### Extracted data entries

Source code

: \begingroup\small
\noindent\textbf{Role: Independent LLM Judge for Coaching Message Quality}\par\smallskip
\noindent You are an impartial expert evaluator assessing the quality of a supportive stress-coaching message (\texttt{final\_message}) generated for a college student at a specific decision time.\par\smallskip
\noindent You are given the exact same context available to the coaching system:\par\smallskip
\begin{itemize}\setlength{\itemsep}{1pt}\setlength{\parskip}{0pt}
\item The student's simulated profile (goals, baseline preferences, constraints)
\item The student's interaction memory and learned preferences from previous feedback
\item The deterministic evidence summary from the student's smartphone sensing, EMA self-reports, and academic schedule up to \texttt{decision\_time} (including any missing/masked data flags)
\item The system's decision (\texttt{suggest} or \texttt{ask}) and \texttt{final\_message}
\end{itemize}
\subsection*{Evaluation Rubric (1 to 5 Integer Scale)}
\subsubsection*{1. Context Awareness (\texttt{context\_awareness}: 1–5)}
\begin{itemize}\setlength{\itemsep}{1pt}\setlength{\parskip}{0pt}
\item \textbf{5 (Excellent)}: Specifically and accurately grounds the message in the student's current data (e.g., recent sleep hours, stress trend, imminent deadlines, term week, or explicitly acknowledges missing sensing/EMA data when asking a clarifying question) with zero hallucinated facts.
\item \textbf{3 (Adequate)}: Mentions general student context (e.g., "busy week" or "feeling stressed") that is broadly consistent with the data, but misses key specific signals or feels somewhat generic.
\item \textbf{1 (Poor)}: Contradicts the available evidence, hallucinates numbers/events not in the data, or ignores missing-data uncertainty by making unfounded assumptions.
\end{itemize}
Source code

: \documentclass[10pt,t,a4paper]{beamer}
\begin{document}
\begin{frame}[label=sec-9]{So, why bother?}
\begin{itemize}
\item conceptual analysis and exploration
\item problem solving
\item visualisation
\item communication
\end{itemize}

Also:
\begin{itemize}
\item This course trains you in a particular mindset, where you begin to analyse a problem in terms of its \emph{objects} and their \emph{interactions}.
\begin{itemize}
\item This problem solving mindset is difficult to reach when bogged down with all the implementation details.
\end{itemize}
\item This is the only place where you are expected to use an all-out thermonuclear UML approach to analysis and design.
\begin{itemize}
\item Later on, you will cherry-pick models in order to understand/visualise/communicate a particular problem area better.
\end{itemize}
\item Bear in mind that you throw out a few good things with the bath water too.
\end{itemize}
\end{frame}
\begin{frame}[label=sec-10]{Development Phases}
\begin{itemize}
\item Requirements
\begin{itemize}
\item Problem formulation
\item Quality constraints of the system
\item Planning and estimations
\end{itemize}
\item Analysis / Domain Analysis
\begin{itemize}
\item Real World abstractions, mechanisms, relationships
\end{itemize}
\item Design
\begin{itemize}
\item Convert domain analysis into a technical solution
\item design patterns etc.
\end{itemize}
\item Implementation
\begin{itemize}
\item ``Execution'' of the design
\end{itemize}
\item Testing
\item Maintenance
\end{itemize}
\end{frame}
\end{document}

### Assigned task
Your reply is one number: how many lines of the records above contain the word "available".

### Solution to this problem
2